* _WHAT THIS TASK INVOLVES_: Setting aside any pictures, reproduce the data exactly.

* _DATASET CONTENT_:
··········
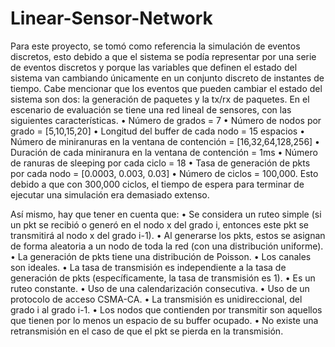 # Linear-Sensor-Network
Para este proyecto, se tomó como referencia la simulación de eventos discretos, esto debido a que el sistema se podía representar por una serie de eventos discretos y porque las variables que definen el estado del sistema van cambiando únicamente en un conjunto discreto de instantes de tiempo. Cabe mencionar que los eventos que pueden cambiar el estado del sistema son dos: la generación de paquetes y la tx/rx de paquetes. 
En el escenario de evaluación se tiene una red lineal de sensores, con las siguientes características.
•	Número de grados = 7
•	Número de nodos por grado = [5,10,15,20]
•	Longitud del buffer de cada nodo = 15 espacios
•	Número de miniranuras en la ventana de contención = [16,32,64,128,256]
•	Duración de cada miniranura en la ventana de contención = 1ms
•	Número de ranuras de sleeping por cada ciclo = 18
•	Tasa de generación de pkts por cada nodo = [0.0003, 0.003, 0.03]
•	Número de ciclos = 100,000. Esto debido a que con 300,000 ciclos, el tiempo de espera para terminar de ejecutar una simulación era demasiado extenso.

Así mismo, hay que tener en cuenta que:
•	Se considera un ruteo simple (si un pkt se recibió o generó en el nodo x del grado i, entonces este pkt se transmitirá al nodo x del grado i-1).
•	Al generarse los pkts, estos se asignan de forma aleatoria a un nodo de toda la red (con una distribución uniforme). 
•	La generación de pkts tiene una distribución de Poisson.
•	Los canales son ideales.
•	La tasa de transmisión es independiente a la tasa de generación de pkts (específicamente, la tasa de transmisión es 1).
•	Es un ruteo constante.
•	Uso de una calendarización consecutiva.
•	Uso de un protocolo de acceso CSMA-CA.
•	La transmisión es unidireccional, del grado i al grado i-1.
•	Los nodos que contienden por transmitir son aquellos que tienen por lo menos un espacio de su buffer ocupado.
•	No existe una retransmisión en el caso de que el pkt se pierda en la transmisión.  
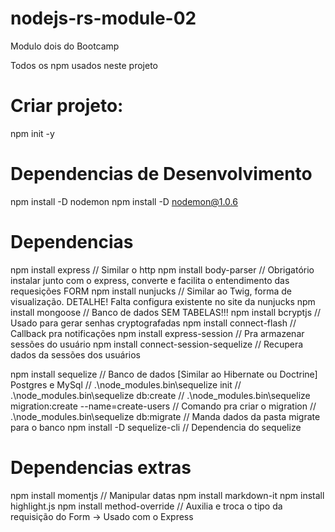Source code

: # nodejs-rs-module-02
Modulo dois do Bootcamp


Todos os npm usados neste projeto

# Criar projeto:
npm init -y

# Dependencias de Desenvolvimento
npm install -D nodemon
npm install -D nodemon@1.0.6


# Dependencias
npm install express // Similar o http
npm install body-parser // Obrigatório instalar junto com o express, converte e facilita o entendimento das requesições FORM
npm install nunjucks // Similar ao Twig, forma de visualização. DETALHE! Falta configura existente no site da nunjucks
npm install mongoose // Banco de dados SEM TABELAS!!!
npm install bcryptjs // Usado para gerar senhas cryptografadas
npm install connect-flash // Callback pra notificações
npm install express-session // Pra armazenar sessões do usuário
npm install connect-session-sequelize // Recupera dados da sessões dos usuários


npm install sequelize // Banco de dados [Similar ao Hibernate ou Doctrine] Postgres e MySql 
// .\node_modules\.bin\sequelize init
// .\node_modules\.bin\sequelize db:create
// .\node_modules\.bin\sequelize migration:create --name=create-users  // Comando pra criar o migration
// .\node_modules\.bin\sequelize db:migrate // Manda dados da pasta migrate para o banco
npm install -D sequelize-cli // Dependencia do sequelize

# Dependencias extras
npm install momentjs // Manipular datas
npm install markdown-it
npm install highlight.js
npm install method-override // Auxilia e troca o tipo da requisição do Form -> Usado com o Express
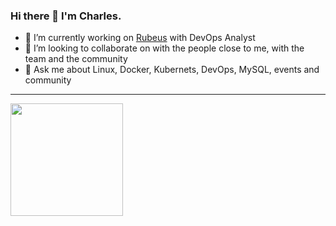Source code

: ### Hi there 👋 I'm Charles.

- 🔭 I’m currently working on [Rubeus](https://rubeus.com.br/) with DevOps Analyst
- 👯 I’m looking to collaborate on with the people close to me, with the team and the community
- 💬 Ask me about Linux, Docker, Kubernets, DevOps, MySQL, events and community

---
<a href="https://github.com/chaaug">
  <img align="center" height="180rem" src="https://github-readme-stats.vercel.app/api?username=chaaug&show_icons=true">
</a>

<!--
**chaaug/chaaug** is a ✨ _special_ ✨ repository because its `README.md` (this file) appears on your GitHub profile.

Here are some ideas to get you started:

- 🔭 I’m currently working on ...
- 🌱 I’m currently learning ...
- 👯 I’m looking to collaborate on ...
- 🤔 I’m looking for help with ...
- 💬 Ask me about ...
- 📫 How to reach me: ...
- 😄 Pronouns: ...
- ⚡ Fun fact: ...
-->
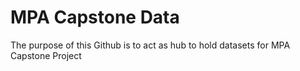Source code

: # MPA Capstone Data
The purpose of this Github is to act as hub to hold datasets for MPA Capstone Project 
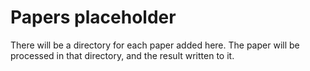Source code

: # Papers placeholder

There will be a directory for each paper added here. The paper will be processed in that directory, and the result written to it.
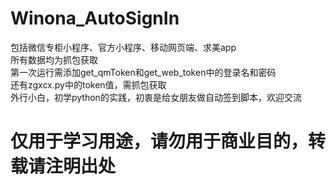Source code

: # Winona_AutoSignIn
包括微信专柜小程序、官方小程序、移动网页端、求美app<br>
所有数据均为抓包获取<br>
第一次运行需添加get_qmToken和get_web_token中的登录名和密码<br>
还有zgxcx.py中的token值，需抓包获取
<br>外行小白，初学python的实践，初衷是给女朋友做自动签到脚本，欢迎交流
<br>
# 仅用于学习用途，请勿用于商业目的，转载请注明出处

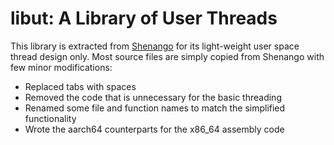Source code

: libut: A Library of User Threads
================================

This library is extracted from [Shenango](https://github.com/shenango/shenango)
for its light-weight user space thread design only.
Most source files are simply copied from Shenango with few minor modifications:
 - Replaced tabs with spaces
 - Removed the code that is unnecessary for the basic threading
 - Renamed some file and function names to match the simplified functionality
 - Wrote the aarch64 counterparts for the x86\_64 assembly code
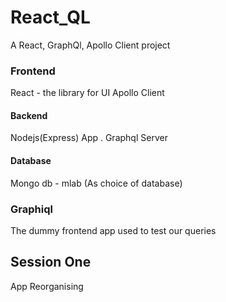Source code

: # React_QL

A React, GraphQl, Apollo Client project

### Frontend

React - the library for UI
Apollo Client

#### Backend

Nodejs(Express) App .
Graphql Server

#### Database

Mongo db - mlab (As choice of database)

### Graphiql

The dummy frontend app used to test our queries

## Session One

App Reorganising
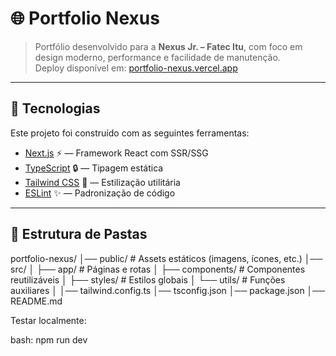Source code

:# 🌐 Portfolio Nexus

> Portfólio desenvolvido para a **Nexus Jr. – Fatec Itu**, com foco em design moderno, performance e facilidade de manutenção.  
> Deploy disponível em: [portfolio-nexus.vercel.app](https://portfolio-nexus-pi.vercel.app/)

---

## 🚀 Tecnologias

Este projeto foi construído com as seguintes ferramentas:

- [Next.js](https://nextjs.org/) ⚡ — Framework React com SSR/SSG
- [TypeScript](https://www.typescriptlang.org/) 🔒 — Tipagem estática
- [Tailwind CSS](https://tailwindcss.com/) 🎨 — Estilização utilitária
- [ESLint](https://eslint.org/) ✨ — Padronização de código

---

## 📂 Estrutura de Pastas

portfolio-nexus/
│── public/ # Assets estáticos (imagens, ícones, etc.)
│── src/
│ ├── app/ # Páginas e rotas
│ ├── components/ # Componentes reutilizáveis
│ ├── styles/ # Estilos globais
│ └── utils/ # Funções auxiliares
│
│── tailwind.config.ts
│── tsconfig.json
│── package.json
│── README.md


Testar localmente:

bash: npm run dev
··········
* _OUTPUT OF THE EXERCISE_:
 # Linear-Sensor-Network
Para este proyecto, se tomó como referencia la simulación de eventos discretos, esto debido a que el sistema se podía representar por una serie de eventos discretos y porque las variables que definen el estado del sistema van cambiando únicamente en un conjunto discreto de instantes de tiempo. Cabe mencionar que los eventos que pueden cambiar el estado del sistema son dos: la generación de paquetes y la tx/rx de paquetes. 
En el escenario de evaluación se tiene una red lineal de sensores, con las siguientes características.
•	Número de grados = 7
•	Número de nodos por grado = [5,10,15,20]
•	Longitud del buffer de cada nodo = 15 espacios
•	Número de miniranuras en la ventana de contención = [16,32,64,128,256]
•	Duración de cada miniranura en la ventana de contención = 1ms
•	Número de ranuras de sleeping por cada ciclo = 18
•	Tasa de generación de pkts por cada nodo = [0.0003, 0.003, 0.03]
•	Número de ciclos = 100,000. Esto debido a que con 300,000 ciclos, el tiempo de espera para terminar de ejecutar una simulación era demasiado extenso.

Así mismo, hay que tener en cuenta que:
•	Se considera un ruteo simple (si un pkt se recibió o generó en el nodo x del grado i, entonces este pkt se transmitirá al nodo x del grado i-1).
•	Al generarse los pkts, estos se asignan de forma aleatoria a un nodo de toda la red (con una distribución uniforme). 
•	La generación de pkts tiene una distribución de Poisson.
•	Los canales son ideales.
•	La tasa de transmisión es independiente a la tasa de generación de pkts (específicamente, la tasa de transmisión es 1).
•	Es un ruteo constante.
•	Uso de una calendarización consecutiva.
•	Uso de un protocolo de acceso CSMA-CA.
•	La transmisión es unidireccional, del grado i al grado i-1.
•	Los nodos que contienden por transmitir son aquellos que tienen por lo menos un espacio de su buffer ocupado.
•	No existe una retransmisión en el caso de que el pkt se pierda en la transmisión.  
Source code

: # nodejs-rs-module-02
Modulo dois do Bootcamp


Todos os npm usados neste projeto

# Criar projeto:
npm init -y

# Dependencias de Desenvolvimento
npm install -D nodemon
npm install -D nodemon@1.0.6


# Dependencias
npm install express // Similar o http
npm install body-parser // Obrigatório instalar junto com o express, converte e facilita o entendimento das requesições FORM
npm install nunjucks // Similar ao Twig, forma de visualização. DETALHE! Falta configura existente no site da nunjucks
npm install mongoose // Banco de dados SEM TABELAS!!!
npm install bcryptjs // Usado para gerar senhas cryptografadas
npm install connect-flash // Callback pra notificações
npm install express-session // Pra armazenar sessões do usuário
npm install connect-session-sequelize // Recupera dados da sessões dos usuários


npm install sequelize // Banco de dados [Similar ao Hibernate ou Doctrine] Postgres e MySql 
// .\node_modules\.bin\sequelize init
// .\node_modules\.bin\sequelize db:create
// .\node_modules\.bin\sequelize migration:create --name=create-users  // Comando pra criar o migration
// .\node_modules\.bin\sequelize db:migrate // Manda dados da pasta migrate para o banco
npm install -D sequelize-cli // Dependencia do sequelize

# Dependencias extras
npm install momentjs // Manipular datas
npm install markdown-it
npm install highlight.js
npm install method-override // Auxilia e troca o tipo da requisição do Form -> Usado com o Express
Source code

: ### Hi there 👋 I'm Charles.

- 🔭 I’m currently working on [Rubeus](https://rubeus.com.br/) with DevOps Analyst
- 👯 I’m looking to collaborate on with the people close to me, with the team and the community
- 💬 Ask me about Linux, Docker, Kubernets, DevOps, MySQL, events and community

---
<a href="https://github.com/chaaug">
  <img align="center" height="180rem" src="https://github-readme-stats.vercel.app/api?username=chaaug&show_icons=true">
</a>

<!--
**chaaug/chaaug** is a ✨ _special_ ✨ repository because its `README.md` (this file) appears on your GitHub profile.

Here are some ideas to get you started:

- 🔭 I’m currently working on ...
- 🌱 I’m currently learning ...
- 👯 I’m looking to collaborate on ...
- 🤔 I’m looking for help with ...
- 💬 Ask me about ...
- 📫 How to reach me: ...
- 😄 Pronouns: ...
- ⚡ Fun fact: ...
-->
Source code

: # MPA Capstone Data
The purpose of this Github is to act as hub to hold datasets for MPA Capstone Project 
Source code

: # Papers placeholder

There will be a directory for each paper added here. The paper will be processed in that directory, and the result written to it.
Source code

: # Winona_AutoSignIn
包括微信专柜小程序、官方小程序、移动网页端、求美app<br>
所有数据均为抓包获取<br>
第一次运行需添加get_qmToken和get_web_token中的登录名和密码<br>
还有zgxcx.py中的token值，需抓包获取
<br>外行小白，初学python的实践，初衷是给女朋友做自动签到脚本，欢迎交流
<br>
# 仅用于学习用途，请勿用于商业目的，转载请注明出处

Source code

: libut: A Library of User Threads
================================

This library is extracted from [Shenango](https://github.com/shenango/shenango)
for its light-weight user space thread design only.
Most source files are simply copied from Shenango with few minor modifications:
 - Replaced tabs with spaces
 - Removed the code that is unnecessary for the basic threading
 - Renamed some file and function names to match the simplified functionality
 - Wrote the aarch64 counterparts for the x86\_64 assembly code
Source code

: # React_QL

A React, GraphQl, Apollo Client project

### Frontend

React - the library for UI
Apollo Client

#### Backend

Nodejs(Express) App .
Graphql Server

#### Database

Mongo db - mlab (As choice of database)

### Graphiql

The dummy frontend app used to test our queries

## Session One

App Reorganising
Source code

:# 🌐 Portfolio Nexus

> Portfólio desenvolvido para a **Nexus Jr. – Fatec Itu**, com foco em design moderno, performance e facilidade de manutenção.  
> Deploy disponível em: [portfolio-nexus.vercel.app](https://portfolio-nexus-pi.vercel.app/)

---

## 🚀 Tecnologias

Este projeto foi construído com as seguintes ferramentas:

- [Next.js](https://nextjs.org/) ⚡ — Framework React com SSR/SSG
- [TypeScript](https://www.typescriptlang.org/) 🔒 — Tipagem estática
- [Tailwind CSS](https://tailwindcss.com/) 🎨 — Estilização utilitária
- [ESLint](https://eslint.org/) ✨ — Padronização de código

---

## 📂 Estrutura de Pastas

portfolio-nexus/
│── public/ # Assets estáticos (imagens, ícones, etc.)
│── src/
│ ├── app/ # Páginas e rotas
│ ├── components/ # Componentes reutilizáveis
│ ├── styles/ # Estilos globais
│ └── utils/ # Funções auxiliares
│
│── tailwind.config.ts
│── tsconfig.json
│── package.json
│── README.md


Testar localmente:

bash: npm run dev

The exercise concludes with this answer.